Quest’anno niente classifiche e riassunti. Gli avvenimenti sono stati incalzanti, l’onda lunga del 2009 ha già coperto mezzo 2010. E, come sempre succede, quando si è in corsa diventa difficile fermare le emozioni per un riepilogo. Una cosa voglio consegnarvela: si tratta di questo articolo magistrale di Gianni Mura, uno degli ultimi maestri in circolazione, almeno per quanto riguarda la mia generazione.
Molti lo ricorderanno, ma vale la pena di rileggerlo. Mi affascina la lettura anticonformista che non nasce dalla necessità di andare controcorrente per guadagnare visibilità, ma dal proprio bagaglio culturale.
Buon anno, caro lettori: staremo altri dodici mesi insieme riflettendo un po’ ma soprattutto divertendoci, proprio come è andata lo scorso anno.

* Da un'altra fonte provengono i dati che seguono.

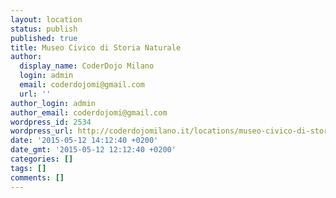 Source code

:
 ```yaml
---
layout: location
status: publish
published: true
title: Museo Civico di Storia Naturale
author:
  display_name: CoderDojo Milano
  login: admin
  email: coderdojomi@gmail.com
  url: ''
author_login: admin
author_email: coderdojomi@gmail.com
wordpress_id: 2534
wordpress_url: http://coderdojomilano.it/locations/museo-civico-di-storia-naturale-3/
date: '2015-05-12 14:12:40 +0200'
date_gmt: '2015-05-12 12:12:40 +0200'
categories: []
tags: []
comments: []
---
```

Ecco il Gras: Gruppo resistenza anti sushi

di Gianni Mura

Una provocazione non contro il sushi in sé, né tanto meno contro i giapponesi. Ma una presa di posizione verso le mode imposte spesso senza considerare le ragioni (di tradizione e salute) che da sempre prevedono nel nostro paese la cottura dei cibi. Modestamente, già da qualche anno ho fondato il Gras (Gruppo resistenza anti sushi).
È una battaglia persa, ormai quei tristi ikebana fioriscono in tutti i supermercati e non c’è pizzeria che non proponga la tartare di tonno, ma in certi casi è giusto schierarsi. Non contro il sushi in sé, né contro i giapponesi, che hanno un sacco di spiegazioni filosofico-religiose sul perché e percome del gradimento, ma che c’entriamo noi?
In Italia i fiori del mare si sono mangiati da sempre cotti, o almeno marinati, tranne che in una fascia adriatica, molto robusta tra Bari e Lecce. Lì è una tradizione, bene. In tutto il resto del Paese è una moda, partita non a caso da Milano, la capitale della moda e dei modaioli (stilisti, modelle o fruitori non ha importanza) che vedono un piatto di maccheroni o un ossobuco come il Male assoluto.
Dovreste sentirli quando pigolano davanti a un trancio di tonno come tonna l’ha fatto (giusto l’aggiunta di un giaciglio di rucola, sparita dalla finestra dei gamberetti per rientrare dalla porta): «Come si sente il mare». Lo dicono anche per le ostriche.
La prima della mia vita, e anche l’ultima, è stata a St. Malo nel ‘6 7. Il mare che sentivo era alga marcia e olio di macchina, cose non piacevoli e complicate dal fatto di ingoiare viva quella bestiola molle. Non l’ho sputata per educazione, avevo la sensazione che mi camminasse su e giù per lo stomaco e che si sarebbe vendicata.
Una volta in albergo, finalmente, due dita in gola e la natura fa il suo corso.
Dettagli sgradevoli, ma è per chiarire.
Non mangio né carne né pesce crudo, continuo a pensare che l’anonimo scopritore del fuoco sia un benefattore dell’u manità. Cuoco e fuoco suonano quasi uguali e cucinare ha la radice di cuocere. Poco, tanto, così così, un po’ meno, si può discutere. Ma è ben buffo che una tribù all’avanguardia (coi cellulari, le auto, gli orologi) preferisca l’acucina alla cucina. Acucina, neologismo che regalo ai crudisti, sta per non cucina. Si sfiletta il pesce e si depone nel piatto. Vorrei stare nel campo del gusto, senza fare del terrorismo.
Però informatevi sull’anisakis, parassita pericoloso (mortale, in certi casi) per l’uomo che infesta molte varietà di pesce (tonno compreso) e riflettete sul fatto che i nostri mari non sono quelli degli atolli polinesiani (dove peraltro gli indigeni il pesce non lo mangiano crudo) ma hanno un tasso altissimo d’inquinamento.
La cottura, con le temperature che comporta, è un salvagente. E il gusto del mare si sente benissimo anche con un merluzzetto bollito. Basta che il pesce non sia sovrastato da aglio, salse pesanti, queste cose le diceva già Archestrato di Gela nel IV secolo a.C. e restano valide. Ma ai tempi suoi non c’erano i problemi di oggi: l’inquinamento dell’aria, delle acque, del suolo.
Paradossalmente, non ci si fida più dell’acqua del rubinetto, sì invece delle doti taumaturgiche di un tonno crudo di ignota provenienza. Cose di un altro mondo, che definisco Crudistan. Dove si chiude il pasto con un carpaccio d’ananas (un nonsenso più che una porcata). Alla mia tavola, per convinzione, gusto e legittima difesa, è obbligatorio il mandato di cottura.

Motto rivisitato: si vis piscem para focum.